There is nothing a board can do about the past, but you wouldn’t know that from most board discussions of the Profit and Loss Statement! Because this report is so similar to their own finances, most board members feel comfortable picking apart the organization’s expenditures, with no real end in mind. They just think that’s what they are supposed to do!

There are, in fact, good reasons to examine the expense side of this report. One of those is to examine areas where proactive policies could prevent future problems. Even more important is that this is the board's opportunity to examine how those expenses relate to the organization's strategic objectives. "We said that training for our 30 employees is a high priority, but we only spent $200 on training last quarter. Are we actually training people?" The P&L would tell you that. 

The other area of value for this report is one that many boards ignore - the income side. Boards tend to ignore this side of the equation because they don't understand the complex nature of funding in the NonProfit world. Board members who do not understand the income side of the P&L miss the opportunity to examine, for example, whether the organization is receiving its funding from diverse sources, or whether all its eggs are coming from one basket - perhaps government funding or grants. 

Without understanding the real significance of this “look into the past”, boards spend inordinate amounts of time reviewing insignificant line item expenditures. Once this report is seen in context, however, it is easy to understand what really is worth discussing, and why.


  • What story does the budget tell?
  • How often should you look at the budget throughout the year?
  • Once the budget is approved, can it be changed throughout the year?

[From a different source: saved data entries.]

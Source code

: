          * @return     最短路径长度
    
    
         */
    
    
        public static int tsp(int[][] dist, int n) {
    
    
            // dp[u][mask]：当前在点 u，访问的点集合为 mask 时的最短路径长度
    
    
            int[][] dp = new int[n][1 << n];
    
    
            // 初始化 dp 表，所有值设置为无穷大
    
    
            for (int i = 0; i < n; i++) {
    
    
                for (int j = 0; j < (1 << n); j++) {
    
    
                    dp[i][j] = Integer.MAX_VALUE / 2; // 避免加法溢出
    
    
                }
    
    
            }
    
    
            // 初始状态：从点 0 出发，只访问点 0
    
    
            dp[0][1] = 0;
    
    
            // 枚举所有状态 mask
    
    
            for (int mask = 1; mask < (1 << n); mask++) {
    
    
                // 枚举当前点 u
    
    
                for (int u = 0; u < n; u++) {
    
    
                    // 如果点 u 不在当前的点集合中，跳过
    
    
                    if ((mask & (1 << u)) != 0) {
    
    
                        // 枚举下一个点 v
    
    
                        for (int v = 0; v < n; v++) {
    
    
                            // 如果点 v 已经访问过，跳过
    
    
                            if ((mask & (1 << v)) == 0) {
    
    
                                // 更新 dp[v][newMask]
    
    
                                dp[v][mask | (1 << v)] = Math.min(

Why? Why not?

True Story:

Every year, the XYZ Group would create a strategic plan. And every year, the plan wouldn’t be implemented. When asked why nothing ever happened, the answer was, “There was no money in the budget to implement the plan.”

Some Budget Basics:

The balance sheet describes today. The Profit and Loss statement describes the past. The budget, however, describes the only thing the board can control - the FUTURE. The budget is nothing more than a projected Profit and Loss Statement. It tells what you anticipate spending money on, and where you anticipate funds will come from to pay for those expenditures.

The budget is evidence of the board’s priorities. A budget that changes little from year to year is often proof of a board with few priorities for what the organization will be accomplishing in the community. A budget that shows marked change from year to year is often evidence of a board with aggressive priorities for making a real difference in the community.

  • Will we increase programming in a particular area?
  • Will we try to instill more stability into our income stream?
  • How will we be aiming for better results for the community?
  • Did we plan for implementing our strategic plan?

These are among the questions you will want the budget to answer. 

Are you including all your in-kind support in your budget?

Your Organization’s “Bottom Line”

As you look at the things your board members should know about your organization’s finances, and you consider the things they may NOT know, you can see that board members who don’t understand the organization’s financial matters make it difficult for the board to be accountable - both for the money, and more importantly, for accomplishing the mission.

There is one more important fact when it comes to understanding your organization's financial data: liability. Although most states in the U.S. limit the liability of individual board members, those waivers are based on the premise that board members have done everything they can to be prudent in their decision-making. And there is nothing prudent about voting on a $2 million budget without understanding what you're voting to approve. 

Understanding the finances is therefore imperative - not just for the good of the organization and the community, but for each individual board member.

So train your board members. Use cover sheets and dashboards that help explain the data in ways that nonfinancial people can understand. And make sure these caring individuals are prepared to help your organization make significant improvement to the quality of life in your community.